Sandra Demers se souvient encore de l’horreur de ce moment. Trois mois après avoir enterré son père, Gary Essery, elle a reçu un appel du Service des coroners de la Colombie-Britannique avec une nouvelle qui allait bouleverser son deuil : ils avaient toujours le cerveau de son père.
« J’étais complètement sous le choc », m’a confié Demers lors de notre entretien à son domicile de l’île de Vancouver. « Comment peut-on oublier le cerveau de quelqu’un ? Comment peut-on remettre un corps sans toutes ses parties ? »
Cette révélation dévastatrice a maintenant poussé Demers à intenter une poursuite contre Island Health et le Service des coroners de la C.-B., alléguant négligence et détresse émotionnelle après que le corps de son père ait été remis pour l’enterrement sans son cerveau suite à une autopsie.
J’ai examiné le document juridique de 27 pages soumis à la Cour suprême de la C.-B. Le document détaille comment Essery, 73 ans, est décédé en novembre 2022 à l’Hôpital régional général de Nanaimo après une maladie soudaine. Selon la procédure standard dans les cas où la cause du décès n’était pas immédiatement évidente, son corps a été transféré au coroner pour examen.
La poursuite affirme que le cerveau a été retiré pendant l’autopsie mais conservé par inadvertance lorsque le reste de la dépouille d’Essery a été remis à la maison funéraire. Les pathologistes de l’hôpital ont préservé l’organe pour des examens supplémentaires, mais ont omis d’en informer la famille ou d’assurer son retour avant l’inhumation.
Dre Erin Noste, une pathologiste judiciaire non impliquée dans l’affaire, a expliqué que la conservation du cerveau est parfois nécessaire. « Dans certains décès, le cerveau nécessite un examen spécialisé qui prend des jours ou des semaines de plus que l’autopsie standard », a-t-elle dit. « Mais il devrait toujours y avoir une communication claire avec les familles concernant ce processus. »
Les directives du Service des coroners de la C.-B., disponibles sur leur site Web, précisent que les familles doivent être informées lorsque des organes sont conservés et qu’elles doivent recevoir des options concernant leur disposition éventuelle. Ces protocoles semblent ne pas avoir été suivis dans le cas d’Essery.
Pour Demers, l’impact va au-delà de l’échec procédural. « Nous avons tenu une cérémonie d’inhumation traditionnelle. Le corps de mon père était censé être entier », a-t-elle dit en essuyant ses larmes. « Maintenant je vis en sachant qu’il est enterré incomplet. »

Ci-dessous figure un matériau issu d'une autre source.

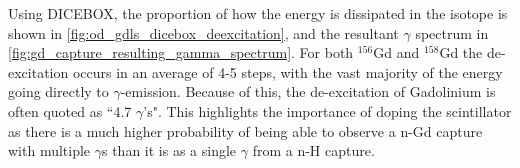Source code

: \par
Using DICEBOX, the proportion of how the energy is dissipated in the isotope is shown in \autoref{fig:od_gdls_dicebox_deexcitation}, and the resultant $\gamma$ spectrum in \autoref{fig:gd_capture_resulting_gamma_spectrum}.
For both ${}^{156}$Gd and ${}^{158}$Gd the de-excitation occurs in an average of 4-5 steps, with the vast majority of the energy going directly to $\gamma$-emission.
Because of this, the de-excitation of Gadolinium is often quoted as ``4.7 $\gamma$'s".
This highlights the importance of doping the scintillator as there is a much higher probability of being able to observe a n-Gd capture with multiple $\gamma$s than it is as a single $\gamma$ from a n-H capture.




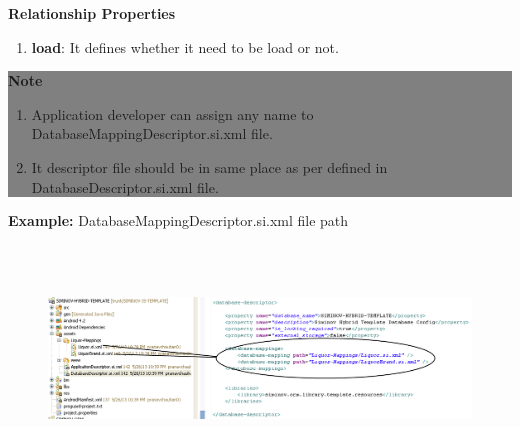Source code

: \begin{enumerate}
\begin{enumerate}
		\end{enumerate}

		\textbf{Relationship Properties}

		\begin{enumerate}

			\item \small \textbf{load}: It defines whether it need to be load or not.
			
		\end{enumerate}
		
\end{enumerate}

\newpage
\begin{center}
		\colorbox{grey}{
			\parbox[t]{.8\linewidth}{
				\fontsize{11pt}{11pt}\selectfont %
				\vspace*{0.1cm} %
		
				\hfill \textbf{Note} \\

				\hfill 

				\begin{enumerate}

					\item \small Application developer can assign any name to DatabaseMappingDescriptor.si.xml file.

					\item \small It descriptor file should be in same place as per defined in DatabaseDescriptor.si.xml file.
	
				\end{enumerate}

				\vspace*{0.0cm} %
			}
		}

\end{center}

		\par
		\textbf{Example:} DatabaseMappingDescriptor.si.xml file path
		\begin{figure}[htbp]
			\centering
				\includegraphics[height=6cm]{Resources/siminov_hybrid_template_database_descriptor_mapping_path_example.png}
		\end{figure}


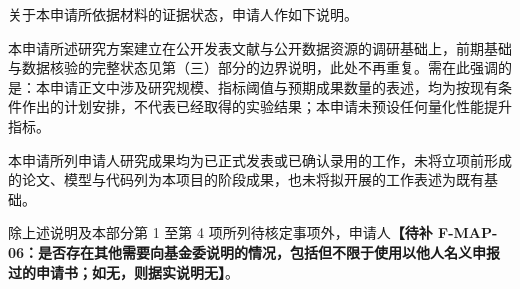\justifying
\NSFCBodyText

关于本申请所依据材料的证据状态，申请人作如下说明。

本申请所述研究方案建立在公开发表文献与公开数据资源的调研基础上，前期基础与数据核验的完整状态见第（三）部分的边界说明，此处不再重复。需在此强调的是：本申请正文中涉及研究规模、指标阈值与预期成果数量的表述，均为按现有条件作出的计划安排，不代表已经取得的实验结果；本申请未预设任何量化性能提升指标。

本申请所列申请人研究成果均为已正式发表或已确认录用的工作，未将立项前形成的论文、模型与代码列为本项目的阶段成果，也未将拟开展的工作表述为既有基础。

除上述说明及本部分第 1 至第 4 项所列待核定事项外，申请人\textbf{【待补 F-MAP-06：是否存在其他需要向基金委说明的情况，包括但不限于使用以他人名义申报过的申请书；如无，则据实说明无】}。
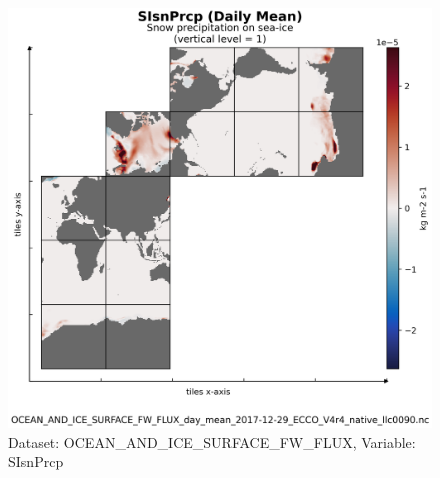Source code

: \begin{figure}[H]
\centering
\includegraphics[scale=0.55]{../images/plots/v4r4/native_plots/Ocean_and_Sea-Ice_Surface_Freshwater_Fluxes/SIsnPrcp.png}
\caption{Dataset: OCEAN\_AND\_ICE\_SURFACE\_FW\_FLUX, Variable: SIsnPrcp}
\label{tab:table-OCEAN_AND_ICE_SURFACE_FW_FLUX_SIsnPrcp-Plot}
\end{figure}
\newpage
\pagebreak
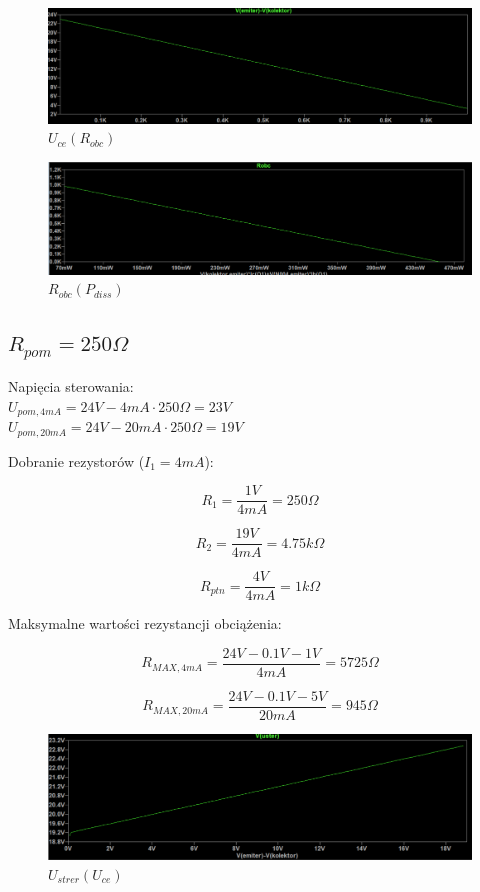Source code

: \documentclass{article}
\begin{document}
\begin{figure}[h!]
    \includegraphics[scale=0.3]{p14.png}
    \centering
    \caption{$U_{ce}(R_{obc})$}
\end{figure}

\begin{figure}[h!]
    \includegraphics[scale=0.3]{p15.png}
    \centering
    \caption{$R_{obc}(P_{diss})$}
\end{figure}

\newpage

\subsection{$R_{pom}=250\Omega$}

Napięcia sterowania:\\
$U_{pom, 4mA}=24V-4mA\cdot 250\Omega=23V$\\
$U_{pom, 20mA}=24V-20mA\cdot 250\Omega=19V$

Dobranie rezystorów ($I_{1}=4mA$):

$$
    R_{1}=\frac{1V}{4mA}=250\Omega
$$

$$
    R_{2}=\frac{19V}{4mA}=4.75k\Omega
$$

$$
    R_{ptn}=\frac{4V}{4mA}=1k\Omega
$$


Maksymalne wartości rezystancji obciążenia:

$$
    R_{MAX, 4mA}=\frac{24V-0.1V-1V}{4mA}=5725\Omega
$$

$$
    R_{MAX, 20mA}=\frac{24V-0.1V-5V}{20mA}=945\Omega
$$


\begin{figure}[h!]
    \includegraphics[scale=0.3]{p16.png}
    \centering
    \caption{$U_{strer}(U_{ce})$}
\end{figure}
\end{document}
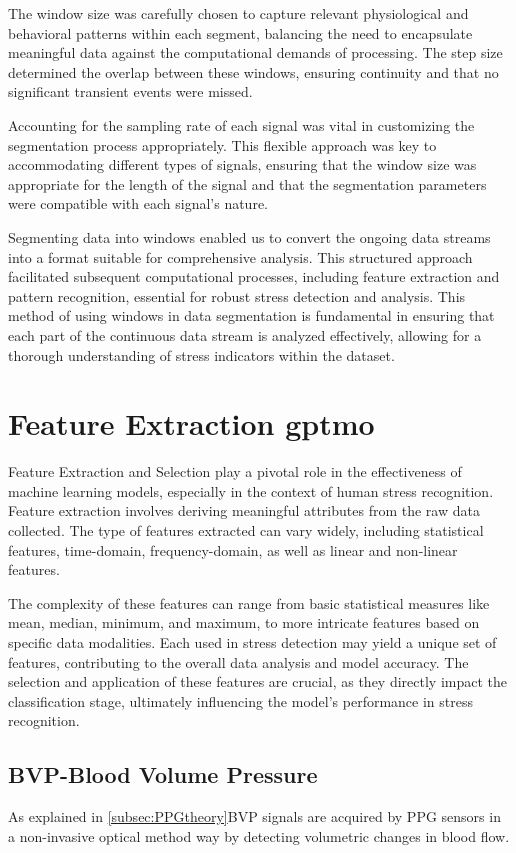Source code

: The window size was carefully chosen to capture relevant physiological and behavioral patterns within each segment, balancing the need to encapsulate meaningful data against the computational demands of processing. The step size determined the overlap between these windows, ensuring continuity and that no significant transient events were missed.

Accounting for the sampling rate of each signal was vital in customizing the segmentation process appropriately. This flexible approach was key to accommodating different types of signals, ensuring that the window size was appropriate for the length of the signal and that the segmentation parameters were compatible with each signal's nature.

Segmenting data into windows enabled us to convert the ongoing data streams into a format suitable for comprehensive analysis. This structured approach facilitated subsequent computational processes, including feature extraction and pattern recognition, essential for robust stress detection and analysis. This method of using windows in data segmentation is fundamental in ensuring that each part of the continuous data stream is analyzed effectively, allowing for a thorough understanding of stress indicators within the dataset.

\section{Feature Extraction  \gls*{gptmo}}
Feature Extraction and Selection play a pivotal role in the effectiveness of machine learning models, especially in the context of human stress recognition. Feature extraction involves deriving meaningful attributes from the raw data collected. The type of features extracted can vary widely, including statistical features, time-domain, frequency-domain, as well as linear and non-linear features.

The complexity of these features can range from basic statistical measures like mean, median, minimum, and maximum, to more intricate features based on specific data modalities. Each  used in stress detection may yield a unique set of features, contributing to the overall data analysis and model accuracy. The selection and application of these features are crucial, as they directly impact the classification stage, ultimately influencing the model's performance in stress recognition.



\subsection{BVP-Blood Volume Pressure}
As explained in \ref*{subsec:PPGtheory}BVP signals are acquired by PPG sensors in a non-invasive optical method way by detecting volumetric changes in blood flow.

L’avocat de la famille, James Hanson, a souligné les implications plus profondes. « Cette affaire soulève de sérieuses questions sur la dignité dans la mort et les droits des familles à prendre des décisions éclairées concernant les restes de leurs proches », a-t-il dit. « La manipulation désinvolte de restes humains cause un préjudice spirituel et émotionnel profond. »
L’affaire fait écho à des incidents similaires survenus ailleurs. En 2019, le Bureau du coroner de l’Ontario a révisé ses politiques après que plusieurs familles aient découvert que des organes avaient été conservés à leur insu. L’Association canadienne des pathologistes recommande désormais des procédures de consentement standardisées pour la conservation d’organes lors d’autopsies.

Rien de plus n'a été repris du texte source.